## ACTIVITY
Once the images are set aside, write out the rest of the records exactly.

--- RECORDS FOR THIS TASK ---

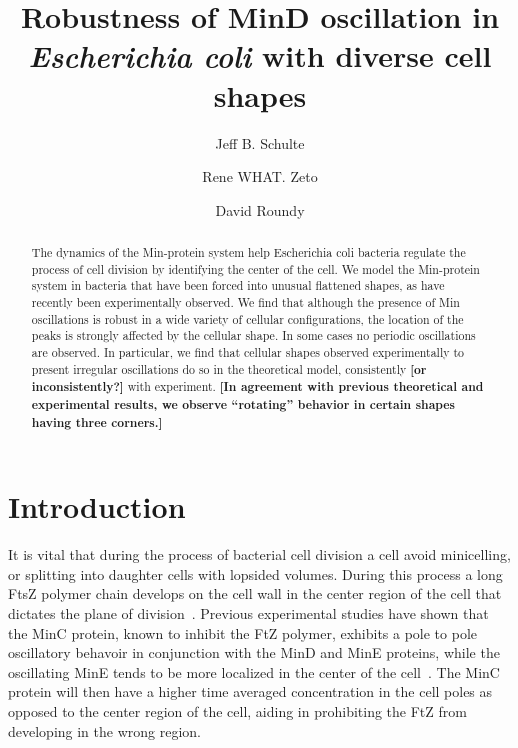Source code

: \documentclass[letterpaper,twocolumn,amsmath,amssymb,pre]{revtex4-1}
\newcommand{\red}[1]{{\bf \color{red} #1}}
\newcommand{\fixme}[1]{\red{[#1]}}
\begin{document}
\title{Robustness of MinD oscillation in \emph{Escherichia coli} with
  diverse cell shapes}

\author{Jeff B. Schulte}
\author{Rene WHAT. Zeto}
\author{David Roundy}

\begin{abstract}
  The dynamics of the Min-protein system help Escherichia coli
  bacteria regulate the process of cell division by identifying the
  center of the cell.  We model the Min-protein system in bacteria
  that have been forced into unusual flattened shapes, as have
  recently been experimentally observed.  We find that although the
  presence of Min oscillations is robust in a wide variety of cellular
  configurations, the location of the peaks is strongly affected by
  the cellular shape.  In some cases no periodic oscillations are
  observed.  In particular, we find that cellular shapes observed
  experimentally to present irregular oscillations do so in the
  theoretical model, consistently \fixme{or inconsistently?} with
  experiment.  \fixme{In agreement with previous theoretical and
    experimental results, we observe ``rotating'' behavior in certain
    shapes having three corners.}
\end{abstract}

\maketitle

\section{Introduction}
It is vital that during the process of bacterial cell division a cell
avoid minicelling, or splitting into daughter cells with lopsided
volumes.  During this process a long FtsZ polymer chain develops on
the cell wall in the center region of the cell that dictates the plane
of division~\cite{adams2009bacterial,
  lutkenhaus2007assembly}. Previous experimental studies have shown
that the MinC protein, known to inhibit the FtZ
polymer\cite{shen2010examination}, exhibits a pole to pole oscillatory
behavoir in conjunction with the MinD and MinE proteins, while the
oscillating MinE tends to be more localized in the center of the
cell~\cite{hu1999topological, fu2001mine, shapiro2009and, yu1999ftsz,
  raskin1999rapid}. The MinC protein will then have a higher time
averaged concentration in the cell poles as opposed to the center
region of the cell, aiding in prohibiting the FtZ from developing in
the wrong region.
\end{document}
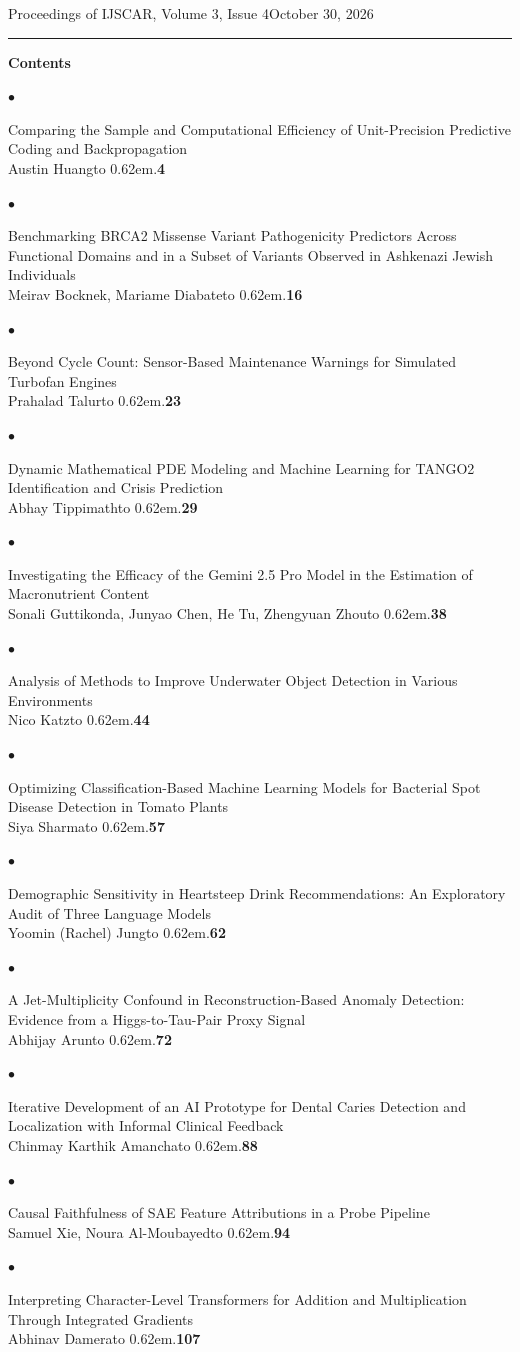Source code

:\documentclass[10pt,letterpaper]{article}
\newcommand{\entry}[3]{%
  \noindent$\bullet$\hspace{0.45em}\begin{minipage}[t]{\dimexpr\linewidth-1.25em\relax}
  \raggedright #1\\
  #2\leaders\hbox to 0.62em{\hss.\hss}\hfill\textbf{#3}%
  \end{minipage}\par\vspace{2.6ex}}
\begin{document}
\noindent Proceedings of IJSCAR, Volume 3, Issue 4\hfill October 30, 2026\par\vspace{-1.3ex}
\noindent\rule{\linewidth}{0.4pt}
\vspace{3ex}

{\Large\bfseries Contents}
\vspace{3.4ex}

\entry{Comparing the Sample and Computational Efficiency of Unit-Precision Predictive Coding and Backpropagation}{Austin Huang}{4}
\entry{Benchmarking BRCA2 Missense Variant Pathogenicity Predictors Across Functional Domains and in a Subset of Variants Observed in Ashkenazi Jewish Individuals}{Meirav Bocknek, Mariame Diabate}{16}
\entry{Beyond Cycle Count: Sensor-Based Maintenance Warnings for Simulated Turbofan Engines}{Prahalad Talur}{23}
\entry{Dynamic Mathematical PDE Modeling and Machine Learning for TANGO2 Identification and Crisis Prediction}{Abhay Tippimath}{29}
\entry{Investigating the Efficacy of the Gemini 2.5 Pro Model in the Estimation of Macronutrient Content}{Sonali Guttikonda, Junyao Chen, He Tu, Zhengyuan Zhou}{38}
\entry{Analysis of Methods to Improve Underwater Object Detection in Various Environments}{Nico Katz}{44}
\entry{Optimizing Classification-Based Machine Learning Models for Bacterial Spot Disease Detection in Tomato Plants}{Siya Sharma}{57}
\entry{Demographic Sensitivity in Heartsteep Drink Recommendations: An Exploratory Audit of Three Language Models}{Yoomin (Rachel) Jung}{62}
\entry{A Jet-Multiplicity Confound in Reconstruction-Based Anomaly Detection: Evidence from a Higgs-to-Tau-Pair Proxy Signal}{Abhijay Arun}{72}
\entry{Iterative Development of an AI Prototype for Dental Caries Detection and Localization with Informal Clinical Feedback}{Chinmay Karthik Amancha}{88}
\entry{Causal Faithfulness of SAE Feature Attributions in a Probe Pipeline}{Samuel Xie, Noura Al-Moubayed}{94}
\entry{Interpreting Character-Level Transformers for Addition and Multiplication Through Integrated Gradients}{Abhinav Damera}{107}
\end{document}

---

## PROBLEM SOLUTION
Source code

: \documentclass[letterpaper,twocolumn,amsmath,amssymb,pre]{revtex4-1}
\newcommand{\red}[1]{{\bf \color{red} #1}}
\newcommand{\fixme}[1]{\red{[#1]}}
\begin{document}
\title{Robustness of MinD oscillation in \emph{Escherichia coli} with
  diverse cell shapes}

\author{Jeff B. Schulte}
\author{Rene WHAT. Zeto}
\author{David Roundy}

\begin{abstract}
  The dynamics of the Min-protein system help Escherichia coli
  bacteria regulate the process of cell division by identifying the
  center of the cell.  We model the Min-protein system in bacteria
  that have been forced into unusual flattened shapes, as have
  recently been experimentally observed.  We find that although the
  presence of Min oscillations is robust in a wide variety of cellular
  configurations, the location of the peaks is strongly affected by
  the cellular shape.  In some cases no periodic oscillations are
  observed.  In particular, we find that cellular shapes observed
  experimentally to present irregular oscillations do so in the
  theoretical model, consistently \fixme{or inconsistently?} with
  experiment.  \fixme{In agreement with previous theoretical and
    experimental results, we observe ``rotating'' behavior in certain
    shapes having three corners.}
\end{abstract}

\maketitle

\section{Introduction}
It is vital that during the process of bacterial cell division a cell
avoid minicelling, or splitting into daughter cells with lopsided
volumes.  During this process a long FtsZ polymer chain develops on
the cell wall in the center region of the cell that dictates the plane
of division~\cite{adams2009bacterial,
  lutkenhaus2007assembly}. Previous experimental studies have shown
that the MinC protein, known to inhibit the FtZ
polymer\cite{shen2010examination}, exhibits a pole to pole oscillatory
behavoir in conjunction with the MinD and MinE proteins, while the
oscillating MinE tends to be more localized in the center of the
cell~\cite{hu1999topological, fu2001mine, shapiro2009and, yu1999ftsz,
  raskin1999rapid}. The MinC protein will then have a higher time
averaged concentration in the cell poles as opposed to the center
region of the cell, aiding in prohibiting the FtZ from developing in
the wrong region.
\end{document}
Source code

:\documentclass[10pt,letterpaper]{article}
\newcommand{\entry}[3]{%
  \noindent$\bullet$\hspace{0.45em}\begin{minipage}[t]{\dimexpr\linewidth-1.25em\relax}
  \raggedright #1\\
  #2\leaders\hbox to 0.62em{\hss.\hss}\hfill\textbf{#3}%
  \end{minipage}\par\vspace{2.6ex}}
\begin{document}
\noindent Proceedings of IJSCAR, Volume 3, Issue 4\hfill October 30, 2026\par\vspace{-1.3ex}
\noindent\rule{\linewidth}{0.4pt}
\vspace{3ex}

{\Large\bfseries Contents}
\vspace{3.4ex}

\entry{Comparing the Sample and Computational Efficiency of Unit-Precision Predictive Coding and Backpropagation}{Austin Huang}{4}
\entry{Benchmarking BRCA2 Missense Variant Pathogenicity Predictors Across Functional Domains and in a Subset of Variants Observed in Ashkenazi Jewish Individuals}{Meirav Bocknek, Mariame Diabate}{16}
\entry{Beyond Cycle Count: Sensor-Based Maintenance Warnings for Simulated Turbofan Engines}{Prahalad Talur}{23}
\entry{Dynamic Mathematical PDE Modeling and Machine Learning for TANGO2 Identification and Crisis Prediction}{Abhay Tippimath}{29}
\entry{Investigating the Efficacy of the Gemini 2.5 Pro Model in the Estimation of Macronutrient Content}{Sonali Guttikonda, Junyao Chen, He Tu, Zhengyuan Zhou}{38}
\entry{Analysis of Methods to Improve Underwater Object Detection in Various Environments}{Nico Katz}{44}
\entry{Optimizing Classification-Based Machine Learning Models for Bacterial Spot Disease Detection in Tomato Plants}{Siya Sharma}{57}
\entry{Demographic Sensitivity in Heartsteep Drink Recommendations: An Exploratory Audit of Three Language Models}{Yoomin (Rachel) Jung}{62}
\entry{A Jet-Multiplicity Confound in Reconstruction-Based Anomaly Detection: Evidence from a Higgs-to-Tau-Pair Proxy Signal}{Abhijay Arun}{72}
\entry{Iterative Development of an AI Prototype for Dental Caries Detection and Localization with Informal Clinical Feedback}{Chinmay Karthik Amancha}{88}
\entry{Causal Faithfulness of SAE Feature Attributions in a Probe Pipeline}{Samuel Xie, Noura Al-Moubayed}{94}
\entry{Interpreting Character-Level Transformers for Addition and Multiplication Through Integrated Gradients}{Abhinav Damera}{107}
\end{document}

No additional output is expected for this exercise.